Plain-text document sources:
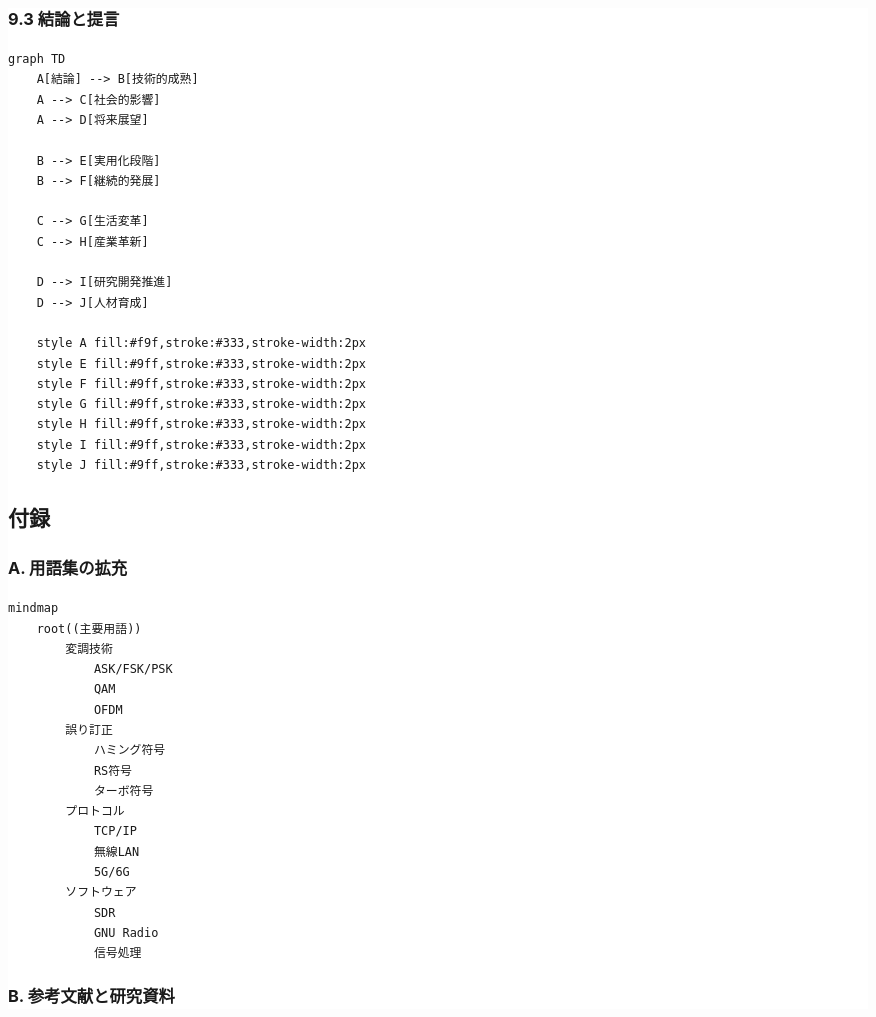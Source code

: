 ### 9.3 結論と提言

```mermaid
graph TD
    A[結論] --> B[技術的成熟]
    A --> C[社会的影響]
    A --> D[将来展望]
    
    B --> E[実用化段階]
    B --> F[継続的発展]
    
    C --> G[生活変革]
    C --> H[産業革新]
    
    D --> I[研究開発推進]
    D --> J[人材育成]
    
    style A fill:#f9f,stroke:#333,stroke-width:2px
    style E fill:#9ff,stroke:#333,stroke-width:2px
    style F fill:#9ff,stroke:#333,stroke-width:2px
    style G fill:#9ff,stroke:#333,stroke-width:2px
    style H fill:#9ff,stroke:#333,stroke-width:2px
    style I fill:#9ff,stroke:#333,stroke-width:2px
    style J fill:#9ff,stroke:#333,stroke-width:2px
```

## 付録

### A. 用語集の拡充

```mermaid
mindmap
    root((主要用語))
        変調技術
            ASK/FSK/PSK
            QAM
            OFDM
        誤り訂正
            ハミング符号
            RS符号
            ターボ符号
        プロトコル
            TCP/IP
            無線LAN
            5G/6G
        ソフトウェア
            SDR
            GNU Radio
            信号処理
```

### B. 参考文献と研究資料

— REQUIREMENT —
The lines you return should be those above that contain the word "width", every one of them.

— RESULT OF THE EXERCISE —
    style A fill:#f9f,stroke:#333,stroke-width:2px
    style E fill:#9ff,stroke:#333,stroke-width:2px
    style F fill:#9ff,stroke:#333,stroke-width:2px
    style G fill:#9ff,stroke:#333,stroke-width:2px
    style H fill:#9ff,stroke:#333,stroke-width:2px
    style I fill:#9ff,stroke:#333,stroke-width:2px
    style J fill:#9ff,stroke:#333,stroke-width:2px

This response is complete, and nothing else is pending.